Hanai is the coordinator for PJ Library, which sponsored the event along with the Nashville chapter of Hadassah, NowGen Nashville and Sherith Israel.
Hadassah President Nili Friedman said the idea for the multi-generational bake came from a similar but smaller event held about 10 years ago in a private home.
“Making hamantaschen is an activity that lends itself to all ages,” she said. In an email after the March 6 event, she said it achieved exactly what had been hoped: “We were able to bring together people of different ages, different backgrounds, different geographic locations through our four different organizations – all in the name of hamantaschen.”
The cookie dough was supplied by the sponsors, but participants brought their own fillings. Many of the bakers used traditional fruit fillings, but there were some more exotic concoctions that included M&Ms and jelly beans – and, of course, lots of chocolate.
Satinsky and her granddaughter, Ilana, were making a special “Reese’s recipe” that included honey, peanut butter and chocolate chips. Asked why she was at the event, she gestured fondly to her granddaughter and said, “We’ve been doing this together since she was 2.”
Vera Balter was there to “spend time with good people” and to learn to make hamantaschen herself. “I want to teach my grandchildren and I have to learn how to do it first.”
While the participants ate a few of the cookies, most were refrigerated and served the following Saturday at the annual Hadassah Shabbat, which was hosted this year at Sherith Israel. •
The Sports Rabbi will be at Micah
Rabbi Josh Halickman, author and contributor to sportsrabbi.com, will be at Micah from 10-noon on April 10 for a presentation about Israeli athletes, sports and the colorful history of Israel sports.
The event is free and open to the public.

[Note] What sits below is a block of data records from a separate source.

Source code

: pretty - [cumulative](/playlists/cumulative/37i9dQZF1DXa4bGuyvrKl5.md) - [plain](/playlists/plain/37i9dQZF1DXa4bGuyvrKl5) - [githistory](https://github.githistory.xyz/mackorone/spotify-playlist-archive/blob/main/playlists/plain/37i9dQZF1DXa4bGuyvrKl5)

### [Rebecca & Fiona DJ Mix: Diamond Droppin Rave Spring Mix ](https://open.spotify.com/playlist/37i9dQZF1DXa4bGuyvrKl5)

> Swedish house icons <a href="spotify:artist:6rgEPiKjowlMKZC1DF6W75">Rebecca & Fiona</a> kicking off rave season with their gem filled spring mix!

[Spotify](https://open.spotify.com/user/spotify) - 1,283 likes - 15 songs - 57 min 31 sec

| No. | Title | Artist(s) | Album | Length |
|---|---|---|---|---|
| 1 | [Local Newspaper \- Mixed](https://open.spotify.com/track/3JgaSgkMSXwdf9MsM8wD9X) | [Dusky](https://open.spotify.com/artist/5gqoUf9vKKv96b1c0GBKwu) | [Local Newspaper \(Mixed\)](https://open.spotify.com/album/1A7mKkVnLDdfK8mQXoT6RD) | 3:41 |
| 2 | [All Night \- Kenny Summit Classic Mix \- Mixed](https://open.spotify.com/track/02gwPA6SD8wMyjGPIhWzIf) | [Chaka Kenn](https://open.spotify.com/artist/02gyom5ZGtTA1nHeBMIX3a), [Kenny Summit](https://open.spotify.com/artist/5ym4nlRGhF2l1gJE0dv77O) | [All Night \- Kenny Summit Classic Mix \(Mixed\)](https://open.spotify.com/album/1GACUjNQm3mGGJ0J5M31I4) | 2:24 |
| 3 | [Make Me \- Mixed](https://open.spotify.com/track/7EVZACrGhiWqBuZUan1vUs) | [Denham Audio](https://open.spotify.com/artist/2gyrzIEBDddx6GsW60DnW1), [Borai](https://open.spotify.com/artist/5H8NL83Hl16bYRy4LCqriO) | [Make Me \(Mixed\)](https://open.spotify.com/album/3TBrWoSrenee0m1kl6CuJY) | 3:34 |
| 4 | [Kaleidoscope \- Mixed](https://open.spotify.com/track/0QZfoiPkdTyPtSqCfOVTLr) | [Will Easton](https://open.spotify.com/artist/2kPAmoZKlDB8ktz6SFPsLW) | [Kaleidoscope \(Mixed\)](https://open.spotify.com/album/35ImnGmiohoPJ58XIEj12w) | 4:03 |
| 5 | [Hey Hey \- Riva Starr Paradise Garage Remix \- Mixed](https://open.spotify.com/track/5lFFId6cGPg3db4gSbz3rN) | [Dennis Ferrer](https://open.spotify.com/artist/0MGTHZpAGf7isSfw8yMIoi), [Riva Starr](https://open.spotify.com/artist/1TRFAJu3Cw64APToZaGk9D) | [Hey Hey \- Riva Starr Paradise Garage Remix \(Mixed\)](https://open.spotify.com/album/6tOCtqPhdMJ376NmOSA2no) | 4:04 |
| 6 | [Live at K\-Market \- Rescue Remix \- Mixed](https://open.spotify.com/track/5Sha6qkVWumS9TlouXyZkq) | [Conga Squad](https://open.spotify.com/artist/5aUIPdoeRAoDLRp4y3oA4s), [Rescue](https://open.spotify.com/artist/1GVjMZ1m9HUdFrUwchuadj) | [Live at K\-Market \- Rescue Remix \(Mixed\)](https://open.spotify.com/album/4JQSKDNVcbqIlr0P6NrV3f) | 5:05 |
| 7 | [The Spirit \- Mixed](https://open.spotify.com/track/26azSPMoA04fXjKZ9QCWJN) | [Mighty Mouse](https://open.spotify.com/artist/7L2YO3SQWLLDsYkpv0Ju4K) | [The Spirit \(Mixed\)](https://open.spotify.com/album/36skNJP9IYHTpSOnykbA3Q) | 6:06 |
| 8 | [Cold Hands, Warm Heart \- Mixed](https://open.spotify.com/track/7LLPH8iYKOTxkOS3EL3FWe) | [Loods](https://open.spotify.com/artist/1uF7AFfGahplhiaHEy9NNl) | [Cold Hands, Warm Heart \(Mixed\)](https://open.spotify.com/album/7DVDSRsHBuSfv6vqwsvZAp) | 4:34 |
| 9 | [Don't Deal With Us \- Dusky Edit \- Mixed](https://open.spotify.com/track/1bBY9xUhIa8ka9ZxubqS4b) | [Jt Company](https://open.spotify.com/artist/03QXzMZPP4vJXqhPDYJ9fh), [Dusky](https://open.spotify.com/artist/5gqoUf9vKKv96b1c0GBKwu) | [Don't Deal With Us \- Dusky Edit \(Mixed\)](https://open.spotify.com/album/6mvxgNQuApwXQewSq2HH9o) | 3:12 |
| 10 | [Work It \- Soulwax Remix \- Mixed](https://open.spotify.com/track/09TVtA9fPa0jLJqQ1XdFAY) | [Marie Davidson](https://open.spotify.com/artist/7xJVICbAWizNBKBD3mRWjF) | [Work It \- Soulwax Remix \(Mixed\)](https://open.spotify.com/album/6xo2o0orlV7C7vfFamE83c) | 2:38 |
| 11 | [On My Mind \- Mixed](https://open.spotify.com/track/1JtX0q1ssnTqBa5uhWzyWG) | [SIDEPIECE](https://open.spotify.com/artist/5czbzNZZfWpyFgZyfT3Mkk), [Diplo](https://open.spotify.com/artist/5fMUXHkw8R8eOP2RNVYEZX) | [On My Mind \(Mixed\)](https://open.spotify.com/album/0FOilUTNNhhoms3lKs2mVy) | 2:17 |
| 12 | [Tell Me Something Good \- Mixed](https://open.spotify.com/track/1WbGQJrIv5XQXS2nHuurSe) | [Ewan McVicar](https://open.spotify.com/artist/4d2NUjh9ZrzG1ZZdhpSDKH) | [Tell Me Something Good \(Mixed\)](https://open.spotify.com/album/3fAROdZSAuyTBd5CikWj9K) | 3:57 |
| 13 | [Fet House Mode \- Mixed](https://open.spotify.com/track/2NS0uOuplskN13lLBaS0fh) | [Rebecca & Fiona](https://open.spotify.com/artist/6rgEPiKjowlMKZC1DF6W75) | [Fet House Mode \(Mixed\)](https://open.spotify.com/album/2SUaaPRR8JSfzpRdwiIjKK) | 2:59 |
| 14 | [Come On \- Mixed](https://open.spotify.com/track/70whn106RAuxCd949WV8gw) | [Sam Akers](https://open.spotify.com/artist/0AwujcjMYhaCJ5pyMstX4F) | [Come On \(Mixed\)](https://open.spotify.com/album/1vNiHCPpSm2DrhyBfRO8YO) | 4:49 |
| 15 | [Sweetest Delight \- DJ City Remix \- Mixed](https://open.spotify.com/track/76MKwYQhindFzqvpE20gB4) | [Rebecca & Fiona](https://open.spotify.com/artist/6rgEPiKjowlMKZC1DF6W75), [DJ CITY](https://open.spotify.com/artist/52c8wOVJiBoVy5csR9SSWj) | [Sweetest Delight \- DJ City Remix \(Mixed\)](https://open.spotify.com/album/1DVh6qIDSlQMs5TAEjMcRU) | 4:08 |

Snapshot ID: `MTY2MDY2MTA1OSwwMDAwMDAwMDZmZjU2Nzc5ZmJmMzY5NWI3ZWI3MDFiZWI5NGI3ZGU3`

The Sports Rabbi is a program that brings interactive presentations to children, youth and adults with the aim of creating connections with Israel, their favorite pastimes and Judaism.
Micah and Temple hosting NFTY spring Kallah
Congregation Micah and The Temple are partnering to host the 2016 NFTY-Ohio Valley Spring Kallah in Nashville.
Teens from all over the region will be in Nashville for a weekend of programming, fund and worship. The Friday evening worship service will be at The Temple and the Saturday morning service at Micah.
Online registration is at http://ohiovalley.nfty.org/?event=spring-kallah&event_date=2016-04-14
Levine to speak on April 10
Amy-Jill Levine, Professor of New Testament and Jewish Studies at Vanderbilt University, will speak on “The Messianic Era: The Afterlife” at 12:15 p.m. on Sunday, April 10th at Forest Hills United Methodist Church in an event co-sponsored with Congregation Micah.
A lunch preceding Levine’s presentation begins at 11:30 a.m. The church is at 1250 Old Hickory Blvd., Brentwood.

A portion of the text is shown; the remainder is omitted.